**Task details:** Without the images, output every record exactly as it appears.

**Records supplied:**
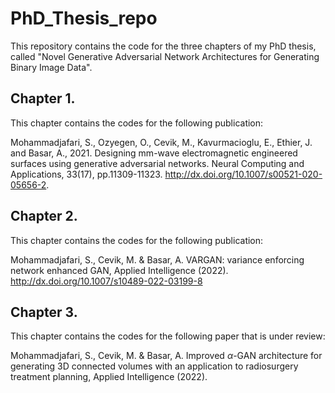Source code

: # PhD_Thesis_repo
This repository contains the code for the three chapters of my PhD thesis, called "Novel Generative Adversarial Network Architectures for Generating Binary Image Data".
## Chapter 1. 

This chapter contains the codes for the following publication:

Mohammadjafari, S., Ozyegen, O., Cevik, M., Kavurmacioglu, E., Ethier, J. and Basar, A., 2021. Designing mm-wave electromagnetic engineered surfaces using generative adversarial networks. Neural Computing and Applications, 33(17), pp.11309-11323. 
http://dx.doi.org/10.1007/s00521-020-05656-2.

## Chapter 2.
This chapter contains the codes for the following publication:

Mohammadjafari, S., Cevik, M. \& Basar, A. VARGAN: variance enforcing network enhanced GAN, Applied Intelligence (2022). http://dx.doi.org/10.1007/s10489-022-03199-8

## Chapter 3.
This chapter contains the codes for the following paper that is under review:

Mohammadjafari, S., Cevik, M. \& Basar, A. Improved $\alpha$-GAN architecture for generating 3D connected volumes with an application to radiosurgery treatment planning, Applied Intelligence (2022).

**Finished task:**
Source code

: # PhD_Thesis_repo
This repository contains the code for the three chapters of my PhD thesis, called "Novel Generative Adversarial Network Architectures for Generating Binary Image Data".
## Chapter 1. 

This chapter contains the codes for the following publication:

Mohammadjafari, S., Ozyegen, O., Cevik, M., Kavurmacioglu, E., Ethier, J. and Basar, A., 2021. Designing mm-wave electromagnetic engineered surfaces using generative adversarial networks. Neural Computing and Applications, 33(17), pp.11309-11323. 
http://dx.doi.org/10.1007/s00521-020-05656-2.

## Chapter 2.
This chapter contains the codes for the following publication:

Mohammadjafari, S., Cevik, M. \& Basar, A. VARGAN: variance enforcing network enhanced GAN, Applied Intelligence (2022). http://dx.doi.org/10.1007/s10489-022-03199-8

## Chapter 3.
This chapter contains the codes for the following paper that is under review:

Mohammadjafari, S., Cevik, M. \& Basar, A. Improved $\alpha$-GAN architecture for generating 3D connected volumes with an application to radiosurgery treatment planning, Applied Intelligence (2022).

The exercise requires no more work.